▶ Your goal: Would you please return every line from the listing that contains the word "auctions"?

▶ Data under study:
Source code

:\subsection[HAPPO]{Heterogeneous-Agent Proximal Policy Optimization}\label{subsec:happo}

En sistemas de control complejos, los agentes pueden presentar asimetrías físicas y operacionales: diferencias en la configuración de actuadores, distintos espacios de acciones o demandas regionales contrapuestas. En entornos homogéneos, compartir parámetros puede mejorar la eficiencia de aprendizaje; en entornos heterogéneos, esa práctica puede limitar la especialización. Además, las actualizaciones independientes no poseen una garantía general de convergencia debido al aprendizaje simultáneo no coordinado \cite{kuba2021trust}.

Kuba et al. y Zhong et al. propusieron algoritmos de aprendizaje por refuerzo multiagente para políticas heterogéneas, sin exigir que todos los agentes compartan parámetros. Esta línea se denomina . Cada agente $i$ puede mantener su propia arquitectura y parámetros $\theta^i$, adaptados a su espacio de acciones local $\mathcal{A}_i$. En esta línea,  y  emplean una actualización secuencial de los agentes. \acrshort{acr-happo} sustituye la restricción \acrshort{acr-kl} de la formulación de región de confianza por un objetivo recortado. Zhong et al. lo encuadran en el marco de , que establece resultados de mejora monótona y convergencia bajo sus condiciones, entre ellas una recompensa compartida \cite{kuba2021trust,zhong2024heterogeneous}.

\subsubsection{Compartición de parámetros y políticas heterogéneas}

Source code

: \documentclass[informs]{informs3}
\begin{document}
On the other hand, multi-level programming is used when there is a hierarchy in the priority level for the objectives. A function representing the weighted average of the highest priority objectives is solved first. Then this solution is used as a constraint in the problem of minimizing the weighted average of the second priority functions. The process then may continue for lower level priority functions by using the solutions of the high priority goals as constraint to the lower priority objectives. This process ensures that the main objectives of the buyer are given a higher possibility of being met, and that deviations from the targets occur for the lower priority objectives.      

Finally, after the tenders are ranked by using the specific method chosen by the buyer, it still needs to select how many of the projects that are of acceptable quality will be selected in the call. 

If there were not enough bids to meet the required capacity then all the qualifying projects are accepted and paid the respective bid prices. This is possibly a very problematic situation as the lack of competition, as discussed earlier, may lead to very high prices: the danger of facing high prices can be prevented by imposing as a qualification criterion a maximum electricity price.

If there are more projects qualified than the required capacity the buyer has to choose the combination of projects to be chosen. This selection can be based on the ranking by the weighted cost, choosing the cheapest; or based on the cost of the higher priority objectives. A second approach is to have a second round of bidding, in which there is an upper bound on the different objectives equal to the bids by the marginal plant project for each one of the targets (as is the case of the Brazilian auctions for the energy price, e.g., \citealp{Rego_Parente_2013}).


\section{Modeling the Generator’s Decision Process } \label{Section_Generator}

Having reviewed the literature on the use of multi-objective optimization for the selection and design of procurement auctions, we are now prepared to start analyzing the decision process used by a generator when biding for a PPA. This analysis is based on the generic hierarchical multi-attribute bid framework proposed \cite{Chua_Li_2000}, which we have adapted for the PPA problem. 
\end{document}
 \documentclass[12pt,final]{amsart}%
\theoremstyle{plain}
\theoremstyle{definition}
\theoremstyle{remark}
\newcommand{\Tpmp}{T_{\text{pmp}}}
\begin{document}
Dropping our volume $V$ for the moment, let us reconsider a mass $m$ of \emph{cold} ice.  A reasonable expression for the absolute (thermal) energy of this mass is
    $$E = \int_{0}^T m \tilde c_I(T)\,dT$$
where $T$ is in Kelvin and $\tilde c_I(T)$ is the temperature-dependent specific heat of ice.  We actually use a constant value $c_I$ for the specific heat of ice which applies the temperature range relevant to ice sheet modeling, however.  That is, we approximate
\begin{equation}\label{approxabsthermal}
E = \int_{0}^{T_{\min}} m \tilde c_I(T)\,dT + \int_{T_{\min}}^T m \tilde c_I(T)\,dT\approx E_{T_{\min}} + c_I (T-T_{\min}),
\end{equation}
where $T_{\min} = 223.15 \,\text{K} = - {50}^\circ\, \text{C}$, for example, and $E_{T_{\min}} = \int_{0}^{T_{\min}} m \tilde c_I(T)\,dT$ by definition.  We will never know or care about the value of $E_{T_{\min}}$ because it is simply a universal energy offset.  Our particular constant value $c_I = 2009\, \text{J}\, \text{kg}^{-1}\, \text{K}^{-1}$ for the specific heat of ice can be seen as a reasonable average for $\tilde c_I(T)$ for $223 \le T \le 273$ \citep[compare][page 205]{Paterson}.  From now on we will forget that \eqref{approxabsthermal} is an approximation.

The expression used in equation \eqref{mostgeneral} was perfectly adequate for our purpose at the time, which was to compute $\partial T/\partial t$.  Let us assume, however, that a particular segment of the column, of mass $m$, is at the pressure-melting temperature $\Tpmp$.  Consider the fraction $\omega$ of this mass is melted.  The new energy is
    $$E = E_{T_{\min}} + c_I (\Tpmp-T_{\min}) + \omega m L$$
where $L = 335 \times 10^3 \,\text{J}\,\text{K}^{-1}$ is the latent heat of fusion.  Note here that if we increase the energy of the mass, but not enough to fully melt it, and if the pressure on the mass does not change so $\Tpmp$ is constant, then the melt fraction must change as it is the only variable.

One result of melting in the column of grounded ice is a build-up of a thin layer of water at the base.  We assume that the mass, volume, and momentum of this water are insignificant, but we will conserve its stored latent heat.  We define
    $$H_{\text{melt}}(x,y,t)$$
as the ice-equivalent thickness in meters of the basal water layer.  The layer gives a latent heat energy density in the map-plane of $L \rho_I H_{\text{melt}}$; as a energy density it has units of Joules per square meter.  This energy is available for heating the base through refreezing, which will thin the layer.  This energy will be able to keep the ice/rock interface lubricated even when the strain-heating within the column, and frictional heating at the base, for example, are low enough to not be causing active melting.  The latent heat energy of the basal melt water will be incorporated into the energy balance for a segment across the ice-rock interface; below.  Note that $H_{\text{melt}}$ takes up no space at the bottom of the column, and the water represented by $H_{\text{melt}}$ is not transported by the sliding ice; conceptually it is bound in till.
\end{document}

▶ Reply to the exercise:
If there are more projects qualified than the required capacity the buyer has to choose the combination of projects to be chosen. This selection can be based on the ranking by the weighted cost, choosing the cheapest; or based on the cost of the higher priority objectives. A second approach is to have a second round of bidding, in which there is an upper bound on the different objectives equal to the bids by the marginal plant project for each one of the targets (as is the case of the Brazilian auctions for the energy price, e.g., \citealp{Rego_Parente_2013}).
Having reviewed the literature on the use of multi-objective optimization for the selection and design of procurement auctions, we are now prepared to start analyzing the decision process used by a generator when biding for a PPA. This analysis is based on the generic hierarchical multi-attribute bid framework proposed \cite{Chua_Li_2000}, which we have adapted for the PPA problem. 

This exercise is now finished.